══ RECORDS FOR PROCESSING ══

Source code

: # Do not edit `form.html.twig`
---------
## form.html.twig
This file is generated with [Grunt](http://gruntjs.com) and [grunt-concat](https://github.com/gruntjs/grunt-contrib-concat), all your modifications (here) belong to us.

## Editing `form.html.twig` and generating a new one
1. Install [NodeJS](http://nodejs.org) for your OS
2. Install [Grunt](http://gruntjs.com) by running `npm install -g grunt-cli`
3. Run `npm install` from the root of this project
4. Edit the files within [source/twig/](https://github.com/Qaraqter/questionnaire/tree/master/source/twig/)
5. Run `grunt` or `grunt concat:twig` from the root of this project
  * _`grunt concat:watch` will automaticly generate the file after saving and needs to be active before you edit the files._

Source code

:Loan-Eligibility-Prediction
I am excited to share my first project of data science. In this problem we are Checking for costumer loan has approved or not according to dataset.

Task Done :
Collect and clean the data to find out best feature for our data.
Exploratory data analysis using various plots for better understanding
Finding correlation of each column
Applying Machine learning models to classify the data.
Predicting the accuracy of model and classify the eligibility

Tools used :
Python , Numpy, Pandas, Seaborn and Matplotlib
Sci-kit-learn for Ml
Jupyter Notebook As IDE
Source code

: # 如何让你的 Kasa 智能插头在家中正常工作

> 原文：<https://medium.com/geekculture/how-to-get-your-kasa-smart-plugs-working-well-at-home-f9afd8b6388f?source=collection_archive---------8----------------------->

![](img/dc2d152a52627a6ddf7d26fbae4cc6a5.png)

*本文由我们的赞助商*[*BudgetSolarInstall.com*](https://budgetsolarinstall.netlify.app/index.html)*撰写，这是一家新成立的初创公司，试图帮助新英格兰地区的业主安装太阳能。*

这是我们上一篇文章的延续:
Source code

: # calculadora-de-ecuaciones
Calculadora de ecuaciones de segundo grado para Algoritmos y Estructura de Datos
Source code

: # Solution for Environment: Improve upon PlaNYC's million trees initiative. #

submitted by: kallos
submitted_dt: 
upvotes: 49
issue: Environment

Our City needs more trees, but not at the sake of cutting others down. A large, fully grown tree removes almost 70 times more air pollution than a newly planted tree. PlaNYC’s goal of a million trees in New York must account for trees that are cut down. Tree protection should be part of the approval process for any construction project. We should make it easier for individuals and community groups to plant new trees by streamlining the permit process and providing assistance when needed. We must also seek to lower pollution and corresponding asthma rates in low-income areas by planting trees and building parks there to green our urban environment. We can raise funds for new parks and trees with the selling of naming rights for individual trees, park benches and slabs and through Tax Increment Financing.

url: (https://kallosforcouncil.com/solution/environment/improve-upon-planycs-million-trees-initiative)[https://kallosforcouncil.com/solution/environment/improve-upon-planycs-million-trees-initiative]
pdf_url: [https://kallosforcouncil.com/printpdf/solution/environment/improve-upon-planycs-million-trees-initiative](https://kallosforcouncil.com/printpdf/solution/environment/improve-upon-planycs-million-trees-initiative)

═══

> _TASK PROMPT_: Using the data above, repeat every line exactly.

> _REPLY TO THE TASK_:
Source code

: # Do not edit `form.html.twig`
---------
## form.html.twig
This file is generated with [Grunt](http://gruntjs.com) and [grunt-concat](https://github.com/gruntjs/grunt-contrib-concat), all your modifications (here) belong to us.

## Editing `form.html.twig` and generating a new one
1. Install [NodeJS](http://nodejs.org) for your OS
2. Install [Grunt](http://gruntjs.com) by running `npm install -g grunt-cli`
3. Run `npm install` from the root of this project
4. Edit the files within [source/twig/](https://github.com/Qaraqter/questionnaire/tree/master/source/twig/)
5. Run `grunt` or `grunt concat:twig` from the root of this project
  * _`grunt concat:watch` will automaticly generate the file after saving and needs to be active before you edit the files._

Source code

:Loan-Eligibility-Prediction
I am excited to share my first project of data science. In this problem we are Checking for costumer loan has approved or not according to dataset.

Task Done :
Collect and clean the data to find out best feature for our data.
Exploratory data analysis using various plots for better understanding
Finding correlation of each column
Applying Machine learning models to classify the data.
Predicting the accuracy of model and classify the eligibility

Tools used :
Python , Numpy, Pandas, Seaborn and Matplotlib
Sci-kit-learn for Ml
Jupyter Notebook As IDE
Source code

: # 如何让你的 Kasa 智能插头在家中正常工作

> 原文：<https://medium.com/geekculture/how-to-get-your-kasa-smart-plugs-working-well-at-home-f9afd8b6388f?source=collection_archive---------8----------------------->

![](img/dc2d152a52627a6ddf7d26fbae4cc6a5.png)

*本文由我们的赞助商*[*BudgetSolarInstall.com*](https://budgetsolarinstall.netlify.app/index.html)*撰写，这是一家新成立的初创公司，试图帮助新英格兰地区的业主安装太阳能。*

这是我们上一篇文章的延续:
Source code

: # calculadora-de-ecuaciones
Calculadora de ecuaciones de segundo grado para Algoritmos y Estructura de Datos
Source code

: # Solution for Environment: Improve upon PlaNYC's million trees initiative. #

submitted by: kallos
submitted_dt: 
upvotes: 49
issue: Environment

Our City needs more trees, but not at the sake of cutting others down. A large, fully grown tree removes almost 70 times more air pollution than a newly planted tree. PlaNYC’s goal of a million trees in New York must account for trees that are cut down. Tree protection should be part of the approval process for any construction project. We should make it easier for individuals and community groups to plant new trees by streamlining the permit process and providing assistance when needed. We must also seek to lower pollution and corresponding asthma rates in low-income areas by planting trees and building parks there to green our urban environment. We can raise funds for new parks and trees with the selling of naming rights for individual trees, park benches and slabs and through Tax Increment Financing.

url: (https://kallosforcouncil.com/solution/environment/improve-upon-planycs-million-trees-initiative)[https://kallosforcouncil.com/solution/environment/improve-upon-planycs-million-trees-initiative]
pdf_url: [https://kallosforcouncil.com/printpdf/solution/environment/improve-upon-planycs-million-trees-initiative](https://kallosforcouncil.com/printpdf/solution/environment/improve-upon-planycs-million-trees-initiative)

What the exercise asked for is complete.